YOUR GOAL
In your copy, include every record exactly and no pictures.

■ ■ ■ ■

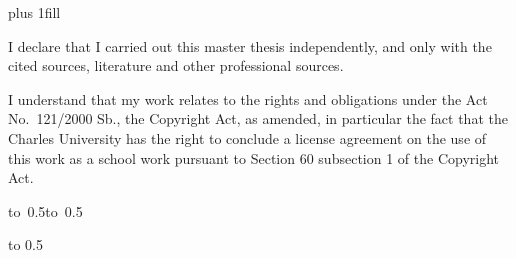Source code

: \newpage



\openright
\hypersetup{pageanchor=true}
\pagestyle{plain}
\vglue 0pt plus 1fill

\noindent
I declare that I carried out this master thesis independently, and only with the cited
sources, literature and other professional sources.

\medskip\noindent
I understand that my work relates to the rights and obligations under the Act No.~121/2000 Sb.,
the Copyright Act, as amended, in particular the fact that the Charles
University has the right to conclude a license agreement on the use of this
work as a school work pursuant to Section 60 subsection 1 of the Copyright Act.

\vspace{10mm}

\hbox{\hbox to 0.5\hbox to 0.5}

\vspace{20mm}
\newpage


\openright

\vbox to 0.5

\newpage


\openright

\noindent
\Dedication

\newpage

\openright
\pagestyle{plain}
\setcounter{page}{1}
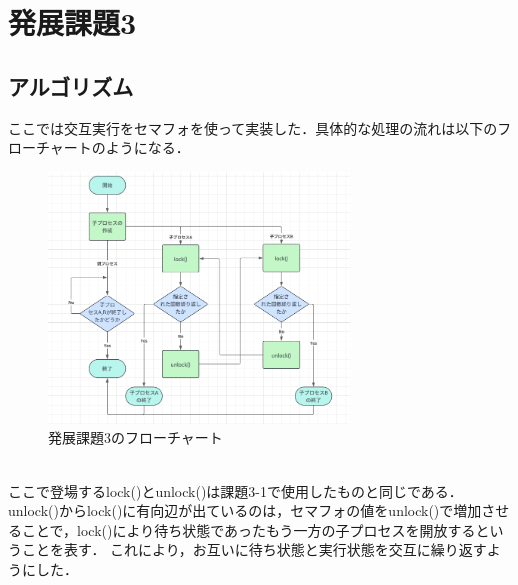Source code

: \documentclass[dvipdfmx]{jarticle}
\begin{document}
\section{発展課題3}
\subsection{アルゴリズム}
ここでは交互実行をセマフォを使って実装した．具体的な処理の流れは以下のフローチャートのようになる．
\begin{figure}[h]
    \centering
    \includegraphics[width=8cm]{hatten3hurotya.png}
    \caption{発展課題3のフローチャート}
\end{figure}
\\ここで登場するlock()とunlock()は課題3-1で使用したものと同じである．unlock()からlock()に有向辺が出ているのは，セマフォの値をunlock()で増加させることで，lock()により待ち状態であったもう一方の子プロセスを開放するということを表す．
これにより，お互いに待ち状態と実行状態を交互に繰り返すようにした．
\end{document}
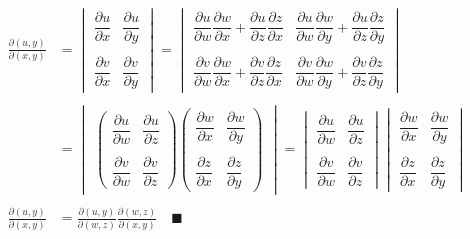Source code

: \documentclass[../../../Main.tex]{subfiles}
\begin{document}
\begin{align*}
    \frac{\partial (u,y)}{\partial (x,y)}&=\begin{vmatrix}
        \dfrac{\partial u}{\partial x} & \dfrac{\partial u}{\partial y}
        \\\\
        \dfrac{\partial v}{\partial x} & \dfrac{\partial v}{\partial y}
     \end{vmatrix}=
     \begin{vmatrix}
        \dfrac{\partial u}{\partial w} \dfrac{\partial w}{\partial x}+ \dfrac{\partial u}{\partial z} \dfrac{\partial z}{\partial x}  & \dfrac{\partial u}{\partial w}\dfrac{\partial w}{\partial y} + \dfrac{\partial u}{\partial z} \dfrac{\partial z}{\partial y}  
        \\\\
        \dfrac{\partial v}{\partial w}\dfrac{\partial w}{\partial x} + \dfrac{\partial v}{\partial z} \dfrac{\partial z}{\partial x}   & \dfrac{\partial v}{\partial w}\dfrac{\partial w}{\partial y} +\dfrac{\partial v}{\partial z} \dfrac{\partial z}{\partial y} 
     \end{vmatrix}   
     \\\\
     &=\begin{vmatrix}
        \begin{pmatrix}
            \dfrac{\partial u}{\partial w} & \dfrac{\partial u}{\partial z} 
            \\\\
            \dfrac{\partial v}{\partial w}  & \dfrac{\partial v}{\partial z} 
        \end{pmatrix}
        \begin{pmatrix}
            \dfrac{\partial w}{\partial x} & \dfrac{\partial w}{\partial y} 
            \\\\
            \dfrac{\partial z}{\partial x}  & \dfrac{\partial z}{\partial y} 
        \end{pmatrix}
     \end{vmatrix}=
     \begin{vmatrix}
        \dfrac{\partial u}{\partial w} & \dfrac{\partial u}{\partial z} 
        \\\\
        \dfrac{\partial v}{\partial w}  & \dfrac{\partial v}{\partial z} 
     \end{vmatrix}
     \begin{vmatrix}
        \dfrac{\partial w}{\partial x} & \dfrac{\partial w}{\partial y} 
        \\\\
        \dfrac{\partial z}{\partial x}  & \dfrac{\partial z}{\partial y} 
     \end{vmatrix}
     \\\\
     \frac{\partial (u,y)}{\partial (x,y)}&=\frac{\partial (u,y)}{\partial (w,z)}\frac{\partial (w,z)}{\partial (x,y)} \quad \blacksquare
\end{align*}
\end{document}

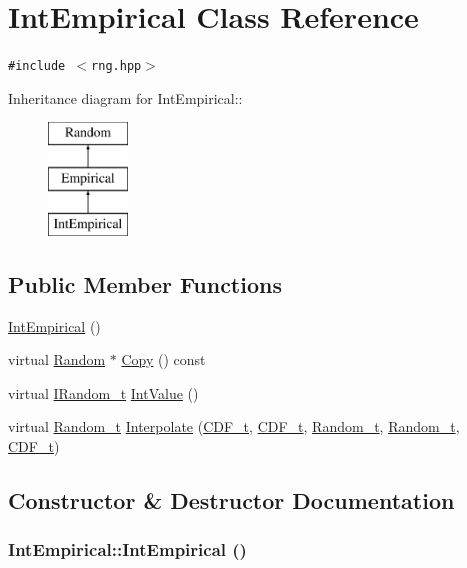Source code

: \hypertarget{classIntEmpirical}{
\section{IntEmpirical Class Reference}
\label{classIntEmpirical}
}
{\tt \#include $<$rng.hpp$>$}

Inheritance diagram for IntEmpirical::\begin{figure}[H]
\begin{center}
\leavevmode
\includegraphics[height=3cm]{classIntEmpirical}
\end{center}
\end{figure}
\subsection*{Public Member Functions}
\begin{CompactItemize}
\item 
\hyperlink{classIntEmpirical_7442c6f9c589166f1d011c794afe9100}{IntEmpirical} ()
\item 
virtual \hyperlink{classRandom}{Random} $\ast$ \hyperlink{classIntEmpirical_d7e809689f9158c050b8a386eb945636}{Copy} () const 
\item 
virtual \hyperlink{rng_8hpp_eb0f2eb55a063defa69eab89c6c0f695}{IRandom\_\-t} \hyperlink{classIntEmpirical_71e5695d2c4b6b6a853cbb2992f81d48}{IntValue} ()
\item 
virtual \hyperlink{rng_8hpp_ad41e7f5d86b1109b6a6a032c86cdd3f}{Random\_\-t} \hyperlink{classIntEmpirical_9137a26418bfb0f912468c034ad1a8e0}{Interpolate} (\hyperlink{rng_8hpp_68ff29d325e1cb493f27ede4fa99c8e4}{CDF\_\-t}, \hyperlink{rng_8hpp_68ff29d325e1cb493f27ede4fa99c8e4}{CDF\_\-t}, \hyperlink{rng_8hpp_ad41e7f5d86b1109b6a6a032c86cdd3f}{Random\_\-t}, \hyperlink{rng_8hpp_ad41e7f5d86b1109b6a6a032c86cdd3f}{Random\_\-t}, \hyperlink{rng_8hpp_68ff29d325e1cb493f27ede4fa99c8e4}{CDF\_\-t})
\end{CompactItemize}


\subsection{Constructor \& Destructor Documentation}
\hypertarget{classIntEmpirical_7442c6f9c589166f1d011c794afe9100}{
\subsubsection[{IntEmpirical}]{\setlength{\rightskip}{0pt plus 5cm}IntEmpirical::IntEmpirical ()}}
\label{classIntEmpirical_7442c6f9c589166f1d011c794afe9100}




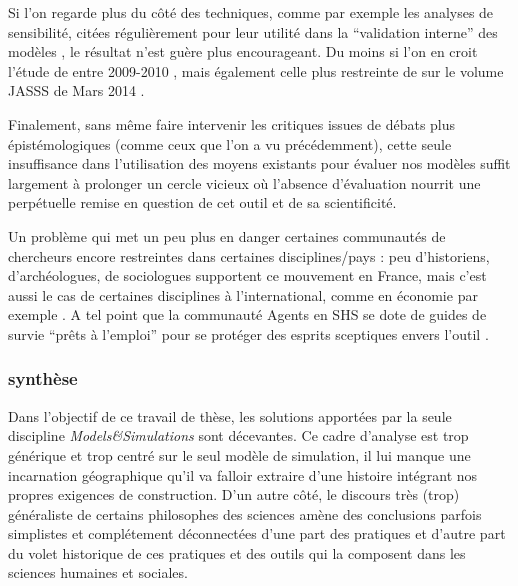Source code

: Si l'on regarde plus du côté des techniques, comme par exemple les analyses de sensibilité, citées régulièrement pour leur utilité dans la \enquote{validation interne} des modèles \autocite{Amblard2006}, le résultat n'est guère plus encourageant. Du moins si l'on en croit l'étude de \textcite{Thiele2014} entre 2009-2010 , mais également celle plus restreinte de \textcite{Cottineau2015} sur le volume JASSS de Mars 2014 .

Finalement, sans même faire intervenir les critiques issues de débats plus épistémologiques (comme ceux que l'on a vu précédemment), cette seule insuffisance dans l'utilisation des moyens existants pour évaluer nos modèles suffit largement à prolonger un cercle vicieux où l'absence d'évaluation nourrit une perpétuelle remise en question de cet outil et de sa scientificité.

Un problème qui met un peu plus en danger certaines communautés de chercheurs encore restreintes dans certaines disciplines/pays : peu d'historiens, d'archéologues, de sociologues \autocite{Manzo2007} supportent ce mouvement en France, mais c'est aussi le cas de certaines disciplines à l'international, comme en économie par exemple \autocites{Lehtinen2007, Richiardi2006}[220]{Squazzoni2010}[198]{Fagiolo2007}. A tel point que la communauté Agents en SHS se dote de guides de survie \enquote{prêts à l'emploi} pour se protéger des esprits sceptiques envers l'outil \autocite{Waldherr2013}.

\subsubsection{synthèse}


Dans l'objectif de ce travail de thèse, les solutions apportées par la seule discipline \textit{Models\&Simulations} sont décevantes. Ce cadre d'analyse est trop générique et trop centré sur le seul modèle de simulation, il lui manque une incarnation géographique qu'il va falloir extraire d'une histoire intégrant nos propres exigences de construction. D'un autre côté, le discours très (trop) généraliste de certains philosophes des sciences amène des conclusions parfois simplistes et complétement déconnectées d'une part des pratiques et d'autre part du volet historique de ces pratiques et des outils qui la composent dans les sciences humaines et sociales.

■ ■ ■ ■

ANSWER SECTION
Source code

: \newpage



\openright
\hypersetup{pageanchor=true}
\pagestyle{plain}
\vglue 0pt plus 1fill

\noindent
I declare that I carried out this master thesis independently, and only with the cited
sources, literature and other professional sources.

\medskip\noindent
I understand that my work relates to the rights and obligations under the Act No.~121/2000 Sb.,
the Copyright Act, as amended, in particular the fact that the Charles
University has the right to conclude a license agreement on the use of this
work as a school work pursuant to Section 60 subsection 1 of the Copyright Act.

\vspace{10mm}

\hbox{\hbox to 0.5\hbox to 0.5}

\vspace{20mm}
\newpage


\openright

\vbox to 0.5

\newpage


\openright

\noindent
\Dedication

\newpage

\openright
\pagestyle{plain}
\setcounter{page}{1}
Source code

: \documentclass[dvipdfmx]{jarticle}
\begin{document}
\section{発展課題3}
\subsection{アルゴリズム}
ここでは交互実行をセマフォを使って実装した．具体的な処理の流れは以下のフローチャートのようになる．
\begin{figure}[h]
    \centering
    \includegraphics[width=8cm]{hatten3hurotya.png}
    \caption{発展課題3のフローチャート}
\end{figure}
\\ここで登場するlock()とunlock()は課題3-1で使用したものと同じである．unlock()からlock()に有向辺が出ているのは，セマフォの値をunlock()で増加させることで，lock()により待ち状態であったもう一方の子プロセスを開放するということを表す．
これにより，お互いに待ち状態と実行状態を交互に繰り返すようにした．
\end{document}
Source code

: \documentclass[../../../Main.tex]{subfiles}
\begin{document}
\begin{align*}
    \frac{\partial (u,y)}{\partial (x,y)}&=\begin{vmatrix}
        \dfrac{\partial u}{\partial x} & \dfrac{\partial u}{\partial y}
        \\\\
        \dfrac{\partial v}{\partial x} & \dfrac{\partial v}{\partial y}
     \end{vmatrix}=
     \begin{vmatrix}
        \dfrac{\partial u}{\partial w} \dfrac{\partial w}{\partial x}+ \dfrac{\partial u}{\partial z} \dfrac{\partial z}{\partial x}  & \dfrac{\partial u}{\partial w}\dfrac{\partial w}{\partial y} + \dfrac{\partial u}{\partial z} \dfrac{\partial z}{\partial y}  
        \\\\
        \dfrac{\partial v}{\partial w}\dfrac{\partial w}{\partial x} + \dfrac{\partial v}{\partial z} \dfrac{\partial z}{\partial x}   & \dfrac{\partial v}{\partial w}\dfrac{\partial w}{\partial y} +\dfrac{\partial v}{\partial z} \dfrac{\partial z}{\partial y} 
     \end{vmatrix}   
     \\\\
     &=\begin{vmatrix}
        \begin{pmatrix}
            \dfrac{\partial u}{\partial w} & \dfrac{\partial u}{\partial z} 
            \\\\
            \dfrac{\partial v}{\partial w}  & \dfrac{\partial v}{\partial z} 
        \end{pmatrix}
        \begin{pmatrix}
            \dfrac{\partial w}{\partial x} & \dfrac{\partial w}{\partial y} 
            \\\\
            \dfrac{\partial z}{\partial x}  & \dfrac{\partial z}{\partial y} 
        \end{pmatrix}
     \end{vmatrix}=
     \begin{vmatrix}
        \dfrac{\partial u}{\partial w} & \dfrac{\partial u}{\partial z} 
        \\\\
        \dfrac{\partial v}{\partial w}  & \dfrac{\partial v}{\partial z} 
     \end{vmatrix}
     \begin{vmatrix}
        \dfrac{\partial w}{\partial x} & \dfrac{\partial w}{\partial y} 
        \\\\
        \dfrac{\partial z}{\partial x}  & \dfrac{\partial z}{\partial y} 
     \end{vmatrix}
     \\\\
     \frac{\partial (u,y)}{\partial (x,y)}&=\frac{\partial (u,y)}{\partial (w,z)}\frac{\partial (w,z)}{\partial (x,y)} \quad \blacksquare
\end{align*}
\end{document}

Source code

: \hypertarget{classIntEmpirical}{
\section{IntEmpirical Class Reference}
\label{classIntEmpirical}
}
{\tt \#include $<$rng.hpp$>$}

Inheritance diagram for IntEmpirical::\begin{figure}[H]
\begin{center}
\leavevmode
\includegraphics[height=3cm]{classIntEmpirical}
\end{center}
\end{figure}
\subsection*{Public Member Functions}
\begin{CompactItemize}
\item 
\hyperlink{classIntEmpirical_7442c6f9c589166f1d011c794afe9100}{IntEmpirical} ()
\item 
virtual \hyperlink{classRandom}{Random} $\ast$ \hyperlink{classIntEmpirical_d7e809689f9158c050b8a386eb945636}{Copy} () const 
\item 
virtual \hyperlink{rng_8hpp_eb0f2eb55a063defa69eab89c6c0f695}{IRandom\_\-t} \hyperlink{classIntEmpirical_71e5695d2c4b6b6a853cbb2992f81d48}{IntValue} ()
\item 
virtual \hyperlink{rng_8hpp_ad41e7f5d86b1109b6a6a032c86cdd3f}{Random\_\-t} \hyperlink{classIntEmpirical_9137a26418bfb0f912468c034ad1a8e0}{Interpolate} (\hyperlink{rng_8hpp_68ff29d325e1cb493f27ede4fa99c8e4}{CDF\_\-t}, \hyperlink{rng_8hpp_68ff29d325e1cb493f27ede4fa99c8e4}{CDF\_\-t}, \hyperlink{rng_8hpp_ad41e7f5d86b1109b6a6a032c86cdd3f}{Random\_\-t}, \hyperlink{rng_8hpp_ad41e7f5d86b1109b6a6a032c86cdd3f}{Random\_\-t}, \hyperlink{rng_8hpp_68ff29d325e1cb493f27ede4fa99c8e4}{CDF\_\-t})
\end{CompactItemize}


\subsection{Constructor \& Destructor Documentation}
\hypertarget{classIntEmpirical_7442c6f9c589166f1d011c794afe9100}{
\subsubsection[{IntEmpirical}]{\setlength{\rightskip}{0pt plus 5cm}IntEmpirical::IntEmpirical ()}}
\label{classIntEmpirical_7442c6f9c589166f1d011c794afe9100}




Source code

: Si l'on regarde plus du côté des techniques, comme par exemple les analyses de sensibilité, citées régulièrement pour leur utilité dans la \enquote{validation interne} des modèles \autocite{Amblard2006}, le résultat n'est guère plus encourageant. Du moins si l'on en croit l'étude de \textcite{Thiele2014} entre 2009-2010 , mais également celle plus restreinte de \textcite{Cottineau2015} sur le volume JASSS de Mars 2014 .

Finalement, sans même faire intervenir les critiques issues de débats plus épistémologiques (comme ceux que l'on a vu précédemment), cette seule insuffisance dans l'utilisation des moyens existants pour évaluer nos modèles suffit largement à prolonger un cercle vicieux où l'absence d'évaluation nourrit une perpétuelle remise en question de cet outil et de sa scientificité.

Un problème qui met un peu plus en danger certaines communautés de chercheurs encore restreintes dans certaines disciplines/pays : peu d'historiens, d'archéologues, de sociologues \autocite{Manzo2007} supportent ce mouvement en France, mais c'est aussi le cas de certaines disciplines à l'international, comme en économie par exemple \autocites{Lehtinen2007, Richiardi2006}[220]{Squazzoni2010}[198]{Fagiolo2007}. A tel point que la communauté Agents en SHS se dote de guides de survie \enquote{prêts à l'emploi} pour se protéger des esprits sceptiques envers l'outil \autocite{Waldherr2013}.

\subsubsection{synthèse}


Dans l'objectif de ce travail de thèse, les solutions apportées par la seule discipline \textit{Models\&Simulations} sont décevantes. Ce cadre d'analyse est trop générique et trop centré sur le seul modèle de simulation, il lui manque une incarnation géographique qu'il va falloir extraire d'une histoire intégrant nos propres exigences de construction. D'un autre côté, le discours très (trop) généraliste de certains philosophes des sciences amène des conclusions parfois simplistes et complétement déconnectées d'une part des pratiques et d'autre part du volet historique de ces pratiques et des outils qui la composent dans les sciences humaines et sociales.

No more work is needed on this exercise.